EXERCISE REQUIREMENTS -
Could you copy every line from the material below in which "tilde" appears?

DATA TO EXAMINE -
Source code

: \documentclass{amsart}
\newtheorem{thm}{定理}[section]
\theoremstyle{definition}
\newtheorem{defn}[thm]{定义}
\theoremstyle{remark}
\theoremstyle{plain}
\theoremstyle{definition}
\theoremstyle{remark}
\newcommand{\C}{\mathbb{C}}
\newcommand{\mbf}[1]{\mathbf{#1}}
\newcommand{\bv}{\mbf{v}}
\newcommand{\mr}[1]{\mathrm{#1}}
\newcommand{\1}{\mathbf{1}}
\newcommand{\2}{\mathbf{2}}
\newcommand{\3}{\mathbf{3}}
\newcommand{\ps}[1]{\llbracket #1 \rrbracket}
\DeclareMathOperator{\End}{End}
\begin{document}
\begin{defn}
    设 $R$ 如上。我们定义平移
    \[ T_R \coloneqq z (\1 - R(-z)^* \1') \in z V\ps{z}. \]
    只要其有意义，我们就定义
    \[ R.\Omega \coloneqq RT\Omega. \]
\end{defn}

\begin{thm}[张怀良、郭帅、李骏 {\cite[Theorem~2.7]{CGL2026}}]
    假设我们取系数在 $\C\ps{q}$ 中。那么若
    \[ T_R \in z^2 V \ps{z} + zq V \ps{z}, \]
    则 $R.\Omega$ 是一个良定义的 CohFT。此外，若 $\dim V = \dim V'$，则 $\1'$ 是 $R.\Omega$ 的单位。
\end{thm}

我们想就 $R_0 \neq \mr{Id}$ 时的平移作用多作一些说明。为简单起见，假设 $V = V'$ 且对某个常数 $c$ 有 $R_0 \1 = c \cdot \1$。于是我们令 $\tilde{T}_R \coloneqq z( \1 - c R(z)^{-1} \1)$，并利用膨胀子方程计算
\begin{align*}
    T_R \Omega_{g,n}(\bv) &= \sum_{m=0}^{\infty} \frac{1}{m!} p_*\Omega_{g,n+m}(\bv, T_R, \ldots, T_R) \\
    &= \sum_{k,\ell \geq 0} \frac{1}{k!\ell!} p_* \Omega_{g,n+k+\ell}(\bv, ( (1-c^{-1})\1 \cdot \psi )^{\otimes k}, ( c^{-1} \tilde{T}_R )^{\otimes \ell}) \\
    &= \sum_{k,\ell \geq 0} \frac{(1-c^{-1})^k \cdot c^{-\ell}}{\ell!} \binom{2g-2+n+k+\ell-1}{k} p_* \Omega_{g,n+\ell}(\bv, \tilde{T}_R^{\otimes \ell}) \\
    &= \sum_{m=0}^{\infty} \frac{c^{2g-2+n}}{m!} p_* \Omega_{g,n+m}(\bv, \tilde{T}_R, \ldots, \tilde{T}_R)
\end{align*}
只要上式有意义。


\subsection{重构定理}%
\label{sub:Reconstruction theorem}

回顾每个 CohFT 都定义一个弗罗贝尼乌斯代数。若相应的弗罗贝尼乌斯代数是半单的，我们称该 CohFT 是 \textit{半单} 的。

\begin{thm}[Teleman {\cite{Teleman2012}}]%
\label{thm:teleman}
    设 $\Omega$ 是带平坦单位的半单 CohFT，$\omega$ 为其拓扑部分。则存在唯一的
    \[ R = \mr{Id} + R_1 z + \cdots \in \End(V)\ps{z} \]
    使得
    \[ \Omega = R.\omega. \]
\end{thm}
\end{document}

OUTPUT -
我们想就 $R_0 \neq \mr{Id}$ 时的平移作用多作一些说明。为简单起见，假设 $V = V'$ 且对某个常数 $c$ 有 $R_0 \1 = c \cdot \1$。于是我们令 $\tilde{T}_R \coloneqq z( \1 - c R(z)^{-1} \1)$，并利用膨胀子方程计算
    &= \sum_{k,\ell \geq 0} \frac{1}{k!\ell!} p_* \Omega_{g,n+k+\ell}(\bv, ( (1-c^{-1})\1 \cdot \psi )^{\otimes k}, ( c^{-1} \tilde{T}_R )^{\otimes \ell}) \\
    &= \sum_{k,\ell \geq 0} \frac{(1-c^{-1})^k \cdot c^{-\ell}}{\ell!} \binom{2g-2+n+k+\ell-1}{k} p_* \Omega_{g,n+\ell}(\bv, \tilde{T}_R^{\otimes \ell}) \\
    &= \sum_{m=0}^{\infty} \frac{c^{2g-2+n}}{m!} p_* \Omega_{g,n+m}(\bv, \tilde{T}_R, \ldots, \tilde{T}_R)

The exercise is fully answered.